►

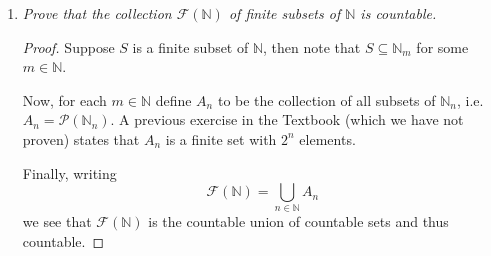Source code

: \documentclass[12pt, reqno]{article}
\numberwithin{equation}{section}
\theoremstyle{definition}
\theoremstyle{remark}
\newcommand{\NN}{\mathbb{N}}
\renewcommand{\P}{\mathcal{P}}
\begin{document}
\begin{enumerate}[leftmargin=*]
\begin{proof}
		      Finally, suppose that $S$ and $T$ are both infinite. Then there exist bijective functions $f:\NN\to S$ and $g:\NN\to T$. It follows that the function $h:\NN\to S\cup T$ given by
		      \[
			      h(x) = \begin{cases}
				      g(x/2)     & \text{if $x$ is even} \\
				      f((x+1)/2) & \text{if $x$ is odd}
			      \end{cases}
		      \]
		      is a surjection (again, not necessarily a bijection). By theorem 1.3.10. in your textbook, $S\cup T$ is countable.
	      \end{proof}
	      \begin{proof}
		      We present an alternate proof in the case where $S$ and $T$ are both countably infinite. Let $f_1:\NN\to S$ and $f_2:\NN\to T$ be bijective functions. Now, consider the function $g: \NN\times \NN \to S\cup T$ given by
		      \[
			      g(n, m) = \begin{cases}
				      f_1(n) & \text{if } m=1   \\
				      f_2(n) & \text{if } m=2   \\
				      x_0    & \text{otherwise}
			      \end{cases}
		      \]
		      where $x_0$ is any point in $S\cup T$. Clearly, $g$ is a surjective function. Now, since $\NN\times\NN$ is countable, there exists a bijective function $h : \NN\to\NN\times \NN$. It follows that $g\circ h : \NN\to S\cup T$ is a surjective function. By theorem 1.3.10. in your textbook, $S\cup T$ is countable.
	      \end{proof}

	\item \emph{Prove that the collection $\mathcal{F}(\NN)$ of finite subsets of $\NN$ is countable.}

	      \begin{proof}
		      Suppose $S$ is a finite subset of $\NN$, then note that $S\subseteq \NN_m$ for some $m\in \NN$.

		      Now, for each $m\in\NN$ define $A_n$ to be the collection of all subsets of $\NN_{n}$, i.e. $A_n = \P(\NN_{n})$. A previous exercise in the Textbook (which we have not proven) states that $A_n$ is a finite set with $2^n$ elements.

		      Finally, writing
		      \[
			      \mathcal{F}(\NN) = \bigcup_{n\in\NN} A_n
		      \]
		      we see that $\mathcal{F}(\NN)$ is the countable union of countable sets and thus countable.
	      \end{proof}


\end{enumerate}
\end{document}
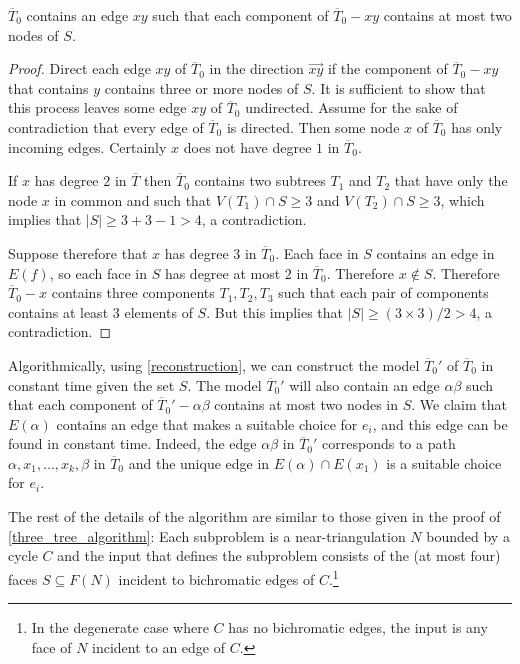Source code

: \documentclass[a4paper,UKenglish,autoref]{lipics-v2021}
\begin{document}
\begin{clm}\label{director}
  $\overline{T}_0$ contains an edge $xy$ such that each component of $\overline{T}_0-xy$ contains at most two nodes of $S$.
\end{clm}

\begin{proof}
  Direct each edge $xy$ of $\overline{T}_0$ in the direction $\overrightarrow{xy}$ if the component of $\overline{T}_0-xy$ that contains $y$ contains three or more nodes of $S$.  It is sufficient to show that this process leaves some edge $xy$ of $\overline{T}_0$ undirected.  Assume for the sake of contradiction that every edge of $\overline{T}_0$ is directed.  Then some node $x$ of $\overline{T}_0$ has only incoming edges. Certainly $x$ does not have degree $1$ in $\overline{T}_0$.

  If $x$ has degree $2$ in $\overline{T}$ then $\overline{T}_0$ contains two subtrees $T_1$ and $T_2$ that have only the node $x$ in common and such that $V(T_1)\cap S\ge 3$ and $V(T_2)\cap S\ge 3$, which implies that $|S|\ge 3+3-1 > 4$, a contradiction.

  Suppose therefore that $x$ has degree $3$ in $\overline{T}_0$.  Each face in $S$ contains an edge in $E(f)$, so each face in $S$ has degree at most $2$ in $\overline{T}_0$.  Therefore $x\not\in S$.  Therefore $\overline{T}_0-x$ contains three components $T_1, T_2, T_3$ such that each pair of components contains at least $3$ elements of $S$.  But this implies that $|S|\ge (3\times 3)/2>4$, a contradiction.
\end{proof}



Algorithmically, using \cref{reconstruction}, we can construct the model $\overline{T}_0'$ of $\overline{T}_0$ in constant time given the set $S$.  The model $\overline{T}_0'$ will also contain an edge $\alpha\beta$ such that each component of $\overline{T}_0'-\alpha\beta$ contains at most two nodes in $S$. We claim that $E(\alpha)$  contains an edge that makes a suitable choice for $e_i$, and this edge can be found in constant time.  Indeed, the edge $\alpha\beta$ in  $\overline{T}_0'$ corresponds to a path $\alpha,x_1,\ldots,x_k,\beta$ in $\overline{T}_0$ and the unique edge in $E(\alpha)\cap E(x_1)$ is a suitable choice for $e_i$.  

The rest of the details of the algorithm are similar to those given in the proof of \cref{three_tree_algorithm}:  Each subproblem is a near-triangulation $N$ bounded by a cycle $C$ and the input that defines the subproblem consists of the (at most four) faces $S\subseteq F(N)$ incident to bichromatic edges of $C$.\footnote{In the degenerate case where $C$ has no bichromatic edges, the input is any face of $N$ incident to an edge of $C$.}
\end{document}
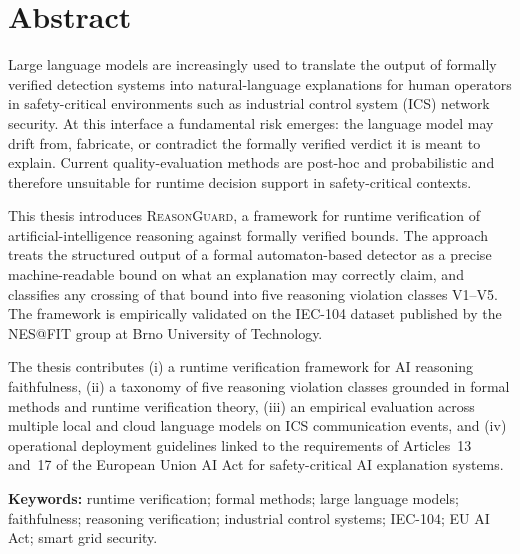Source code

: \chapter*{Abstract}

Large language models are increasingly used to translate the output of formally
verified detection systems into natural-language explanations for human operators in
safety-critical environments such as industrial control system (ICS) network security.
At this interface a fundamental risk emerges: the language model may drift from,
fabricate, or contradict the formally verified verdict it is meant to explain. Current
quality-evaluation methods are post-hoc and probabilistic and therefore unsuitable for
runtime decision support in safety-critical contexts.

This thesis introduces \textsc{ReasonGuard}, a framework for runtime verification of
artificial-intelligence reasoning against formally verified bounds. The approach
treats the structured output of a formal automaton-based detector as a precise
machine-readable bound on what an explanation may correctly claim, and classifies any
crossing of that bound into five reasoning violation classes V1--V5. The framework is
empirically validated on the IEC-104 dataset published by the NES@FIT group at Brno
University of Technology.

The thesis contributes (i) a runtime verification framework for AI reasoning
faithfulness, (ii) a taxonomy of five reasoning violation classes grounded in formal
methods and runtime verification theory, (iii) an empirical evaluation across multiple
local and cloud language models on ICS communication events, and (iv) operational
deployment guidelines linked to the requirements of Articles~13 and~17 of the
European Union AI Act for safety-critical AI explanation systems.
\bigskip

\noindent\textbf{Keywords:} runtime verification; formal methods; large language
models; faithfulness; reasoning verification; industrial control systems; IEC-104; EU
AI Act; smart grid security.
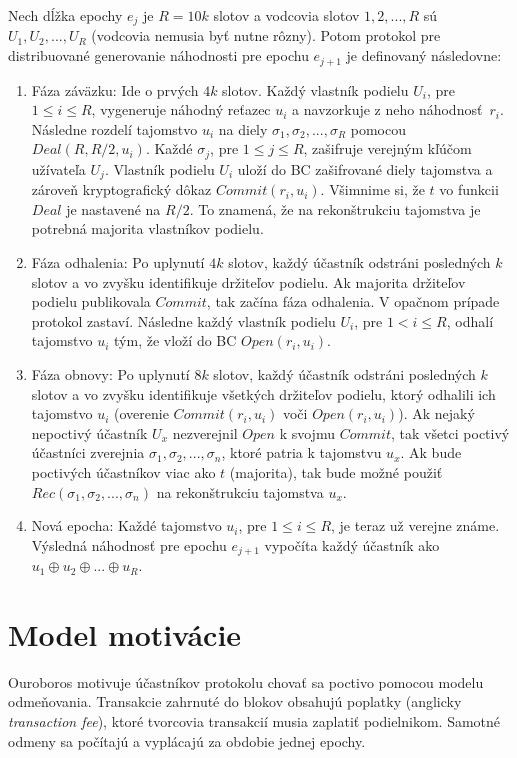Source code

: Nech dĺžka epochy $e_j$ je $R=10k$ slotov a vodcovia slotov $1,2,...,R$ sú $U_1, U_2, ..., U_R$ (vodcovia nemusia byť nutne rôzny). Potom protokol pre distribuované generovanie náhodnosti pre epochu $e_{j+1}$ je definovaný následovne:
\begin{enumerate}
	\item Fáza záväzku: Ide o prvých $4k$ slotov. Každý vlastník podielu $U_i$, pre $1 \leq i \leq R$, vygeneruje náhodný reťazec $u_i$ a navzorkuje z neho náhodnosť~$r_i$. Následne rozdelí tajomstvo $u_i$ na diely $\sigma_1, \sigma_2, ..., \sigma_R$ pomocou $Deal(R,R/2,u_i)$. Každé $\sigma_j$, pre $1 \leq j \leq R$, zašifruje verejným kľúčom užívateľa $U_j$. Vlastník podielu $U_i$ uloží do BC zašifrované diely tajomstva a zároveň kryptografický dôkaz $Commit(r_i, u_i)$. Všimnime si, že $t$ vo funkcii $Deal$ je nastavené na $R/2$. To znamená, že na rekonštrukciu tajomstva je potrebná majorita vlastníkov podielu.
	\item Fáza odhalenia: Po uplynutí $4k$ slotov, každý účastník odstráni posledných $k$ slotov a vo zvyšku identifikuje držiteľov podielu. Ak majorita držiteľov podielu publikovala $Commit$, tak začína fáza odhalenia. V opačnom prípade protokol zastaví. Následne každý vlastník podielu $U_i$, pre $1 < i \leq R$, odhalí tajomstvo $u_i$ tým, že vloží do BC $Open(r_i, u_i)$.
	\item Fáza obnovy: Po uplynutí $8k$ slotov, každý účastník odstráni posledných $k$ slotov a vo zvyšku identifikuje všetkých držiteľov podielu, ktorý odhalili ich tajomstvo $u_i$ (overenie $Commit(r_i, u_i)$ voči $Open(r_i, u_i)$). Ak nejaký nepoctivý účastník $U_x$ nezverejnil $Open$ k svojmu $Commit$, tak všetci poctivý účastníci zverejnia  $\sigma_1, \sigma_2, ..., \sigma_n$, ktoré patria k tajomstvu $u_x$. Ak bude poctivých účastníkov viac ako $t$ (majorita), tak bude možné použiť $Rec(\sigma_1, \sigma_2, ..., \sigma_n)$ na rekonštrukciu tajomstva $u_x$.
	\item Nová epocha: Každé tajomstvo $u_i$, pre $1 \leq i \leq R$, je teraz už verejne známe. Výsledná náhodnosť pre epochu $e_{j+1}$ vypočíta každý účastník ako $u_1 \oplus u_2 \oplus ... \oplus u_R$.
\end{enumerate}


\section{Model motivácie}

Ouroboros motivuje účastníkov protokolu chovať sa poctivo pomocou modelu odmeňovania. Transakcie zahrnuté do blokov obsahujú poplatky (anglicky \textit{transaction fee}), ktoré tvorcovia transakcií musia zaplatiť podielnikom. Samotné odmeny sa počítajú a vyplácajú za obdobie jednej epochy.


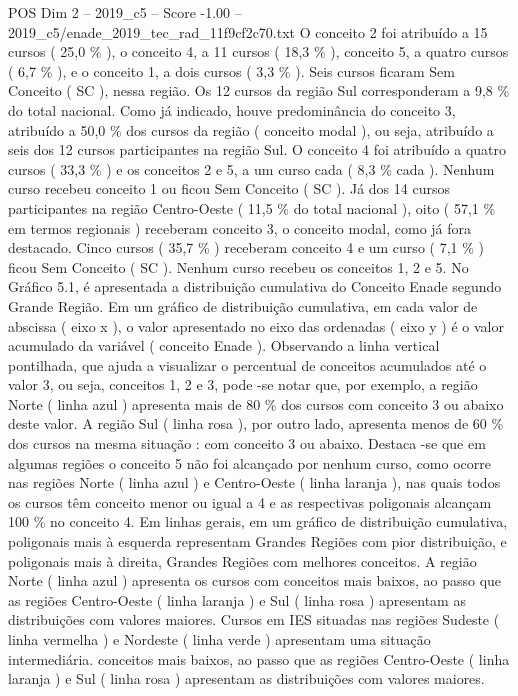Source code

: \begin{textsample}{POS Dim 2 – 2019\_c5 – Score -1.00 – 2019\_c5/enade\_2019\_tec\_rad\_11f9cf2c70.txt}
O conceito 2 foi atribuído a 15 cursos ( 25,0 \% ), o conceito 4, a 11 cursos ( 18,3 \% ), conceito 5, a quatro cursos ( 6,7 \% ), e o conceito 1, a dois cursos ( 3,3 \% ).
Seis cursos ficaram Sem Conceito ( SC ), nessa região.
Os 12 cursos da região Sul corresponderam a 9,8 \% do total nacional.
Como já indicado, houve predominância do conceito 3, atribuído a 50,0 \% dos cursos da região ( conceito modal ), ou seja, atribuído a seis dos 12 cursos participantes na região Sul.
O conceito 4 foi atribuído a quatro cursos ( 33,3 \% ) e os conceitos 2 e 5, a um curso cada ( 8,3 \% cada ).
Nenhum curso recebeu conceito 1 ou ficou Sem Conceito ( SC ).
Já dos 14 cursos participantes na região Centro-Oeste ( 11,5 \% do total nacional ), oito ( 57,1 \% em termos regionais ) receberam conceito 3, o conceito modal, como já fora destacado.
Cinco cursos ( 35,7 \% ) receberam conceito 4 e um curso ( 7,1 \% ) ficou Sem Conceito ( SC ).
Nenhum curso recebeu os conceitos 1, 2 e 5.
No Gráfico 5.1, é apresentada a distribuição cumulativa do Conceito Enade segundo Grande Região.
Em um gráfico de distribuição cumulativa, em cada valor de abscissa ( eixo x ), o valor apresentado no eixo das ordenadas ( eixo y ) é o valor acumulado da variável ( conceito Enade ).
Observando a linha vertical pontilhada, que ajuda a visualizar o percentual de conceitos acumulados até o valor 3, ou seja, conceitos 1, 2 e 3, pode -se notar que, por exemplo, a região Norte ( linha azul ) apresenta mais de 80 \% dos cursos com conceito 3 ou abaixo deste valor.
A região Sul ( linha rosa ), por outro lado, apresenta menos de 60 \% dos cursos na mesma situação : com conceito 3 ou abaixo.
Destaca -se que em algumas regiões o conceito 5 não foi alcançado por nenhum curso, como ocorre nas regiões Norte ( linha azul ) e Centro-Oeste ( linha laranja ), nas quais todos os cursos têm conceito menor ou igual a 4 e as respectivas poligonais alcançam 100 \% no conceito 4.
Em linhas gerais, em um gráfico de distribuição cumulativa, poligonais mais à esquerda representam Grandes Regiões com pior distribuição, e poligonais mais à direita, Grandes Regiões com melhores conceitos.
A região Norte ( linha azul ) apresenta os cursos com conceitos mais baixos, ao passo que as regiões Centro-Oeste ( linha laranja ) e Sul ( linha rosa ) apresentam as distribuições com valores maiores.
Cursos em IES situadas nas regiões Sudeste ( linha vermelha ) e Nordeste ( linha verde ) apresentam uma situação intermediária. conceitos mais baixos, ao passo que as regiões Centro-Oeste ( linha laranja ) e Sul ( linha rosa ) apresentam as distribuições com valores maiores.

\end{textsample}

◄

_Try it:_ Each line holding the string "Oeste" counts once. Work out the number of such lines in the data and give only that.

_Task solution:_ 4